PLAINFIELD, Ind. — David Reid didn’t expect anything good to come from being locked up after he was convicted on a drug-possession charge, but he may have found his calling because of it.
The college-educated father of five is spending his short time in prison teaching fellow offenders how to write resumes, search for work and stay out of the kind of trouble that could land them back behind bars.
It’s experience the 35-year-old former car dealer would like to use to launch a new career as a counselor to ex-convicts, telling them the most important thing he’s learned in prison: “If you can’t change your mindset, you’re making a reservation for your next trip back.”
Programs aimed at keeping offenders from re-offending aren’t new to the Indiana prison system. But the program of which Reid is a part is novel.
He’s enrolled in the Indiana Department of Correction Short Term Offender Program, housed in a minimum security facility for low-level, low-risk offenders with little prison time to do.
Opened in March on the site of the former Indiana Boys School, the STOP facility has served more than 500 DOC inmates. All are required to complete an intensive program of work, counseling and classroom learning that’s focused on keeping them out of prison once they’re out.

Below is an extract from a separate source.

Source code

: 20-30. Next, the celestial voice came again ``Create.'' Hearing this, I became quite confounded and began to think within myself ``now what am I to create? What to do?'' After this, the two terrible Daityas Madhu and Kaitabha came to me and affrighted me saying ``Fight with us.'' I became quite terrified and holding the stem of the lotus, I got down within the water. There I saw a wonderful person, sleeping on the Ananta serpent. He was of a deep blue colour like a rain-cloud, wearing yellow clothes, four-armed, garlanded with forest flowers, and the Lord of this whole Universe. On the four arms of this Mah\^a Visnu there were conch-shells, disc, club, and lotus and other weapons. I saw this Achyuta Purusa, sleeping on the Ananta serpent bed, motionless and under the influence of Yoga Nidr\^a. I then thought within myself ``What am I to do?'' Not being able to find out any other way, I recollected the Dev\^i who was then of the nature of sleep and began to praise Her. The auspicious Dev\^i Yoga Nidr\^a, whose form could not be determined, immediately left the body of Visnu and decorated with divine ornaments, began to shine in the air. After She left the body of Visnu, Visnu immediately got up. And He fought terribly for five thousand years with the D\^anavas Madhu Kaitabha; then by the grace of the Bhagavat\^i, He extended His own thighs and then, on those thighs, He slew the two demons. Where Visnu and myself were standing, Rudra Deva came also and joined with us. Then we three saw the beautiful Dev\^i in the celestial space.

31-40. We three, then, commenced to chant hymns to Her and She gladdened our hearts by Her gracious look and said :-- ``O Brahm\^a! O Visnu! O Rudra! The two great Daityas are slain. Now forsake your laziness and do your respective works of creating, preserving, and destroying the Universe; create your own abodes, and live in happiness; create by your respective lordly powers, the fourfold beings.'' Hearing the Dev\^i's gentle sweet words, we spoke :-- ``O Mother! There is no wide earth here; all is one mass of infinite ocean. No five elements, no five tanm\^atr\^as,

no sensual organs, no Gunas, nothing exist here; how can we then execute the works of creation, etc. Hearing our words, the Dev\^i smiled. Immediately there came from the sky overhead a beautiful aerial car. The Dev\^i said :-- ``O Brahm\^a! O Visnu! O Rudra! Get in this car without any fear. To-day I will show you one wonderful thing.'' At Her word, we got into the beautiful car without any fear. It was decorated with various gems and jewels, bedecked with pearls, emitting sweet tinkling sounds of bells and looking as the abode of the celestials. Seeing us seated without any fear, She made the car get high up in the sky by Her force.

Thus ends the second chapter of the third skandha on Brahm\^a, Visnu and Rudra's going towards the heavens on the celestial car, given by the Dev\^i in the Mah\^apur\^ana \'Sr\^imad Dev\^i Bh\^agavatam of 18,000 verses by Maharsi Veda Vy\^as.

It’s a small solution to the state’s big problem of too many offenders and too few programs to serve them. Of the nearly 20,000 inmates released from the Indiana Department of Correction last year, almost 65 percent of them were sent to the DOC for a year or less.
STOP Superintendent David Burch says short-term offenders almost always miss out on the treatment and training programs that are critical to reducing recidivism.

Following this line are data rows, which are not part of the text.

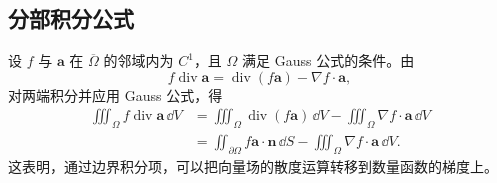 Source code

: \subsection*{分部积分公式}
设 $f$ 与 $\boldsymbol a$ 在 $\overline\Omega$ 的邻域内为 $C^1$，且 $\Omega$ 满足 Gauss 公式的条件。由
\[
f\operatorname{div}\boldsymbol a=\operatorname{div}(f\boldsymbol a)-\nabla f\cdot\boldsymbol a,
\]
对两端积分并应用 Gauss 公式，得
\begin{align*}
\iiint_\Omega f\operatorname{div}\boldsymbol a\,\dd V
&=\iiint_\Omega\operatorname{div}(f\boldsymbol a)\,\dd V
 -\iiint_\Omega\nabla f\cdot\boldsymbol a\,\dd V\\
&=\displaystyle\iint_{\partial\Omega}f\boldsymbol a\cdot\boldsymbol n\,\dd S
 -\iiint_\Omega\nabla f\cdot\boldsymbol a\,\dd V.
\end{align*}
这表明，通过边界积分项，可以把向量场的散度运算转移到数量函数的梯度上。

“They’d be gone before we could get to them,” said Burch, describing the long waiting list for programs in DOC prisons.
The Indiana Department of Correction started STOP to counter that. Every offender who comes through the gate is fast-tracked into a program that teaches them the problem-solving skills needed to change the criminal behavior that landed them in prison. Inmates like Reed are used to offer peer support and counseling.
It’s too soon to tell if STOP is working, but similar programs in other states report reduced recidivism rates for offenders.
Reid is hopeful his short stint in prison will be his last time there. “I’ve come to believe everything happens for a reason,” he said. “I’ve learned things in here that are going to help me do better when I get back out there.”